(Document images with source code)
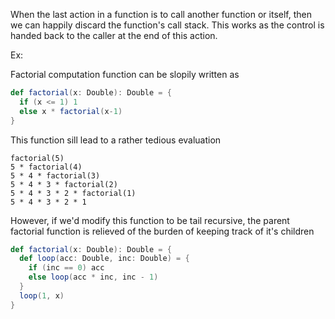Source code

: When the last action in a function is to call another function or itself, then we can happily discard the function's call stack. This works as the control is handed back to the caller at the end of this action.

Ex:

Factorial computation function can be slopily written as
```scala
def factorial(x: Double): Double = {
  if (x <= 1) 1
  else x * factorial(x-1)
}
```

This function sill lead to a rather tedious evaluation

```
factorial(5)
5 * factorial(4)
5 * 4 * factorial(3)
5 * 4 * 3 * factorial(2)
5 * 4 * 3 * 2 * factorial(1)
5 * 4 * 3 * 2 * 1
```

However, if we'd modify this function to be tail recursive, the parent factorial function is relieved of the burden of keeping track of it's children

```scala
def factorial(x: Double): Double = {
  def loop(acc: Double, inc: Double) = {
    if (inc == 0) acc
    else loop(acc * inc, inc - 1)
  }
  loop(1, x)
}
```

What needs to be done =
Your answer must be a copy of every line in the data above that holds the string "else".

Response below =
  else x * factorial(x-1)
    else loop(acc * inc, inc - 1)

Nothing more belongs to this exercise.